Она перебирает в памяти события стремительно прошедшей жизни. Где надо было свернуть в другую сторону? Она ведь окончила техникум с отличием. Мечтала строить города. Зачем она поехала на Север? Надо было остаться здесь. Выйти замуж за Пашку. Но ведь она и так за него вышла. Там, в Мурманске. А вдруг их брак здесь оказался бы совсем другим? Он бы работал на заводе, не пил, не распускал руки. Или распускал бы все равно?

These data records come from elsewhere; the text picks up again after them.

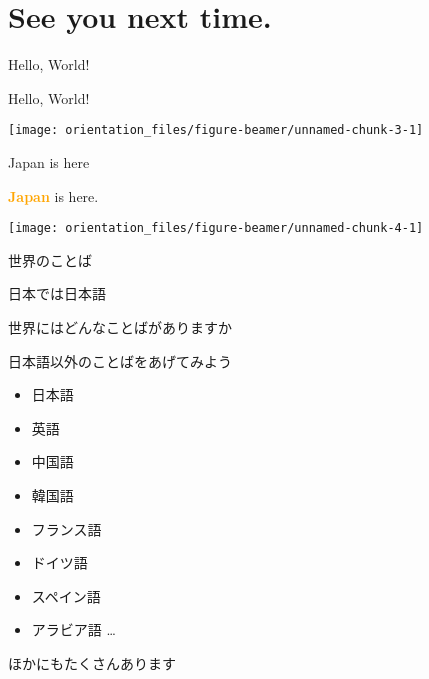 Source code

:\documentclass[
  ignorenonframetext,
  aspectratio=169,
  xcolor=dvipsnames]{beamer}
\providecommand{\tightlist}{%
  \setlength{\itemsep}{0pt}\setlength{\parskip}{0pt}}
\begin{document}
\section{See you next time.}\label{see-you-next-time.}

\begin{frame}{}
\label{section-3}
\end{frame}

\begin{frame}{Hello, World!}
\label{hello-world}
\Large

Hello, World!

\texttt{[image: orientation\_files/figure-beamer/unnamed-chunk-3-1]}
\end{frame}

\begin{frame}{Japan is here}
\label{japan-is-here}
\Large

\textcolor{orange}{\bfseries Japan} is here.

\texttt{[image: orientation\_files/figure-beamer/unnamed-chunk-4-1]}
\end{frame}

\begin{frame}{世界のことば}
\label{ux4e16ux754cux306eux3053ux3068ux3070}
\Large

日本では日本語

\pause

世界にはどんなことばがありますか
\end{frame}

\begin{frame}{日本語以外のことばをあげてみよう}
\label{ux65e5ux672cux8a9eux4ee5ux5916ux306eux3053ux3068ux3070ux3092ux3042ux3052ux3066ux307fux3088ux3046}
\Large

\begin{itemize}[<+->]
\tightlist
\item
  日本語
\item
  英語
\item
  中国語
\item
  韓国語
\item
  フランス語
\item
  ドイツ語
\item
  スペイン語
\item
  アラビア語 \ldots
\end{itemize}

\pause

ほかにもたくさんあります
\end{frame}
\end{document}
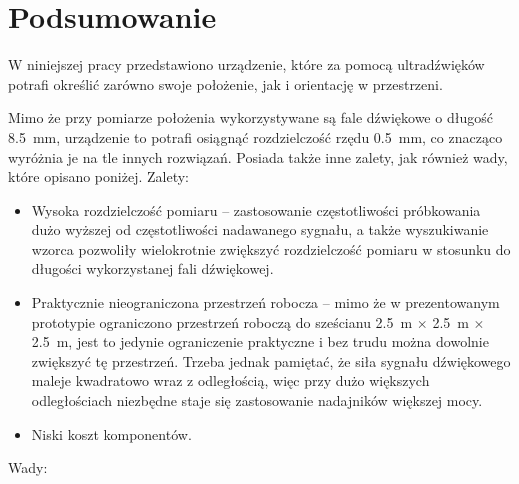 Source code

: \chapter{Podsumowanie}

W niniejszej pracy przedstawiono urządzenie, które za pomocą ultradźwięków  potrafi określić zarówno swoje
położenie, jak i orientację w przestrzeni.

Mimo że przy pomiarze położenia wykorzystywane są fale dźwiękowe o długość \SI{8,5}{mm}, urządzenie to
potrafi osiągnąć rozdzielczość  rzędu \SI{0,5}{mm}, co znacząco wyróżnia je na tle innych rozwiązań.
Posiada także inne zalety, jak również wady, które opisano poniżej.
\newline
Zalety:
\begin{itemize}
 \item Wysoka rozdzielczość pomiaru -- zastosowanie częstotliwości 
 próbkowania dużo wyższej od częstotliwości nadawanego sygnału, a także wyszukiwanie wzorca pozwoliły
 wielokrotnie zwiększyć rozdzielczość pomiaru w stosunku do długości wykorzystanej fali dźwiękowej.
 
 \item Praktycznie nieograniczona przestrzeń robocza -- mimo że w prezentowanym prototypie
 ograniczono przestrzeń roboczą do sześcianu \SI{2,5}{m} $\times$ \SI{2,5}{m} $\times$ \SI{2,5}{m},
 jest to jedynie ograniczenie praktyczne i bez trudu można dowolnie zwiększyć tę przestrzeń. Trzeba jednak 
 pamiętać, że siła sygnału dźwiękowego maleje kwadratowo wraz z odległością, więc przy dużo większych odległościach
 niezbędne staje się zastosowanie nadajników większej mocy. 
 
 \item Niski koszt komponentów.
\end{itemize}
Wady:
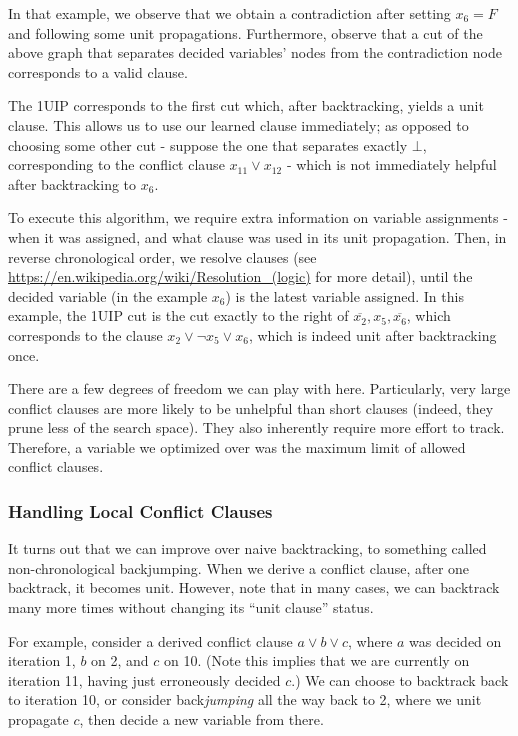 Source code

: \documentclass{article}
\begin{document}
In that example, we observe that we obtain a contradiction after setting $x_6 = F$ and following some unit propagations.
Furthermore, observe that a cut of the above graph that separates decided variables' nodes from the contradiction node corresponds to a valid clause.

The 1UIP corresponds to the first cut which, after backtracking, yields a unit clause.
This allows us to use our learned clause immediately;
as opposed to choosing some other cut - suppose the one that separates exactly $\bot$, corresponding to the conflict clause $x_{11} \lor x_{12}$ - which is not immediately helpful after backtracking to $x_6$.

To execute this algorithm, we require extra information on variable assignments - when it was assigned, and what clause was used in its unit propagation.
Then, in reverse chronological order, we resolve clauses (see \url{https://en.wikipedia.org/wiki/Resolution_(logic)} for more detail), until the decided variable (in the example $x_6$) is the latest variable assigned.
In this example, the 1UIP cut is the cut exactly to the right of $\overline{x_2}, x_5, \overline{x_6}$, which corresponds to the clause $x_2 \lor \neg x_5 \lor x_6$, which is indeed unit after backtracking once.

There are a few degrees of freedom we can play with here.
Particularly, very large conflict clauses are more likely to be unhelpful than short clauses (indeed, they prune less of the search space).
They also inherently require more effort to track.
Therefore, a variable we optimized over was the maximum limit of allowed conflict clauses.

\subsubsection{Handling Local Conflict Clauses}
It turns out that we can improve over naive backtracking, to something called non-chronological backjumping.
When we derive a conflict clause, after one backtrack, it becomes unit.
However, note that in many cases, we can backtrack many more times without changing its ``unit clause'' status.

For example, consider a derived conflict clause $a \lor b \lor c$, where $a$ was decided on iteration 1, $b$ on 2, and $c$ on 10.
(Note this implies that we are currently on iteration 11, having just erroneously decided $c$.)
We can choose to backtrack back to iteration 10, or consider back\textit{jumping} all the way back to 2, where we unit propagate $c$, then decide a new variable from there.
\end{document}
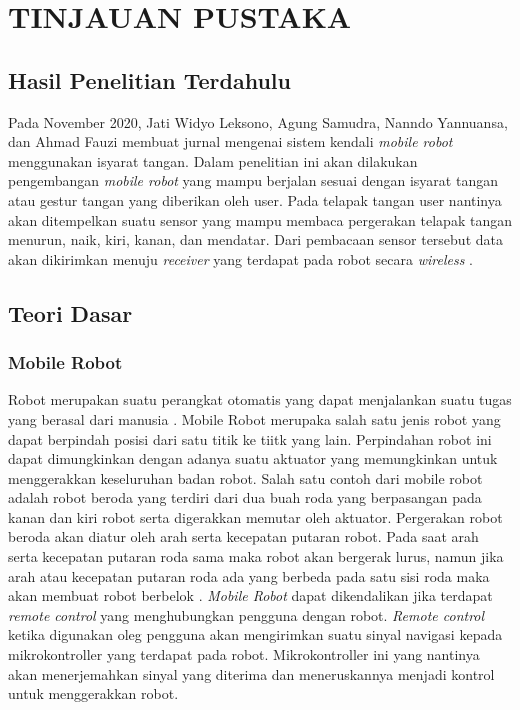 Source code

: \chapter{TINJAUAN PUSTAKA}

\section{Hasil Penelitian Terdahulu}
Pada November 2020, Jati Widyo Leksono, Agung Samudra, Nanndo Yannuansa, dan Ahmad Fauzi membuat jurnal mengenai sistem kendali \textit{mobile robot} menggunakan isyarat tangan. Dalam penelitian ini akan dilakukan pengembangan \textit{mobile robot} yang mampu berjalan sesuai dengan isyarat tangan atau gestur tangan yang diberikan oleh user. Pada telapak tangan user nantinya akan ditempelkan suatu sensor yang mampu membaca pergerakan telapak tangan menurun, naik, kiri, kanan, dan mendatar. Dari pembacaan sensor tersebut data akan dikirimkan menuju \textit{receiver} yang terdapat pada robot secara \textit{wireless} \parencite{JurnalElectroLuecat}.

\section{Teori Dasar}

\subsection{Mobile Robot}
Robot merupakan suatu perangkat otomatis yang dapat menjalankan suatu tugas yang berasal dari manusia \parencite{Desainrobot}.
Mobile Robot merupaka salah satu jenis robot yang dapat berpindah posisi dari satu titik ke tiitk yang lain. Perpindahan robot ini dapat dimungkinkan dengan adanya suatu aktuator yang memungkinkan untuk menggerakkan keseluruhan badan robot. Salah satu contoh dari mobile robot adalah robot beroda yang terdiri dari dua buah roda yang berpasangan pada kanan dan kiri robot serta digerakkan memutar oleh aktuator. Pergerakan robot beroda akan diatur oleh arah serta kecepatan putaran robot. Pada saat arah serta kecepatan putaran roda sama maka robot akan bergerak lurus, namun jika arah atau kecepatan putaran roda ada yang berbeda pada satu sisi roda maka akan membuat robot berbelok \parencite{mobilerobot}. \textit{Mobile Robot} dapat dikendalikan jika terdapat \textit{remote control} yang menghubungkan pengguna dengan robot. \textit{Remote control} ketika digunakan oleg pengguna akan mengirimkan suatu sinyal navigasi kepada mikrokontroller yang terdapat pada robot. Mikrokontroller ini yang nantinya akan menerjemahkan sinyal yang diterima dan meneruskannya menjadi kontrol untuk menggerakkan robot.


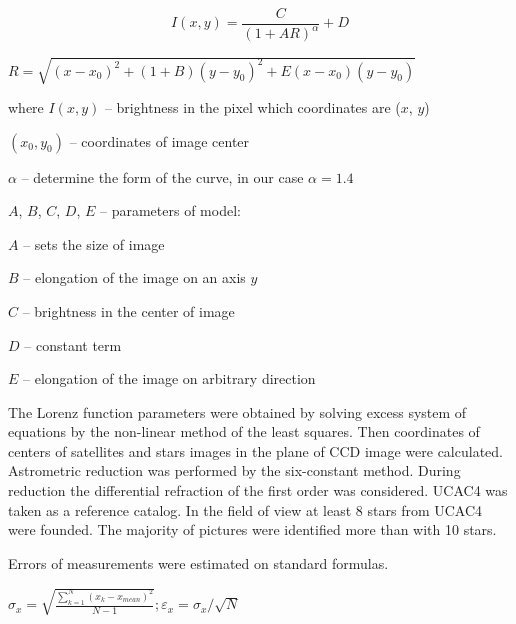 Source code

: \documentclass[]{article}
\begin{document}
\begin{equation}
\label{1}
I(x,y) = \frac{C}{(1 + AR)^{\alpha}} + D
\end{equation}
\begin{center}
\begin{math}
R = \sqrt{(x-x_0)^2 + (1+B)(y-y_0)^2 +E(x-x_0)(y-y_0)}
\end{math}\\
\end{center}
where
$I(x,y)$ -- brightness in the pixel which coordinates are ($x$, $y$)\par
$(x_0, y_0)$ -- coordinates of image center\par
$\alpha$ --  determine the form of the curve, in our case $\alpha = 1.4$\par
$A$, $B$, $C$, $D$, $E$ -- parameters of model:\par
$A$ -- sets the size of image\par
$B$ -- elongation of the image on an axis $y$\par
$C$ -- brightness in the center of image\par
$D$ -- constant term\par
$E$ -- elongation of the image on arbitrary direction\par
\vskip0.1cm

The Lorenz function parameters were obtained by solving excess system of equations by the non-linear method of the least squares. Then coordinates of centers of satellites and stars images in the plane of CCD image were calculated. Astrometric reduction was performed by the six-constant method. During reduction the differential refraction of the first order was considered. UCAC4 \cite{9} was taken as a reference catalog. In the field of view at least 8 stars from UCAC4 were founded. The majority of pictures were identified more than with 10 stars. \par
Errors of measurements were estimated on standard formulas.

\begin{math}
\sigma_x = \sqrt{\frac{\sum\limits_{k=1}^{N}(x_k-x_{mean})^2}{N-1}}; \varepsilon_x = \sigma_x/\sqrt{N}
\end{math}\\
\end{document}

И вообще, если она ехала в Апатиты, может, надо было попасть именно туда? Встретила бы там хорошего парня, создала совсем другую семью. Сейчас бы грелась на солнышке в какой-нибудь деревне, в домике, купленном для нее заботливыми детьми. А уж если прижилась она в Мурманске, то зачем рассталась с Натаном? Надо было упрашивать его, в ногах валяться. Стать заботливой женой. Нарожать ему детишек с такими же выпуклыми, как у него, смышлеными глазками. И тогда…

Впрочем, что тогда? Зачем размышлять о том, чего уже никогда не будет. Главное сейчас не это. Главное заключается в том, что же ей теперь делать? Куда идти? Обратно к Таньке? Она мерзавка. Хотя, конечно, в ее словах есть своя правда. Она два года ухаживала за тетей Полей. Немудрено, что та оставила ей свою квартиру. Так что виновата во всем сама Валя, а не Танька. Наверное. В любом случае Танька готова приютить ее лишь на пару дней. Не больше. А где ей жить потом? Куда ехать? Даже если хватит денег на обратный билет. Чтобы Валя могла получать российскую пенсию, Ирина прописала ее в квартире Ольгиной сестры. Там, где сейчас живет Степан с семьей. О том, чтобы вернуться туда, и речи быть не может. Они там сами вповалку на полу спят. К Ирине в Москву тоже некуда. Дочь сама углы снимает. А если и купит что за полученные с продажи Валиной квартиры деньги, так очень тесное и убогое.

– Осталась я, боженька, на улице и без гроша в кармане, – бормочет Валя, потирая грудь, в которой нарастает коварное жжение. – Душно как, невозможно просто.

– Так лето в этот год вон как жарит, – вздыхает тетя Поля.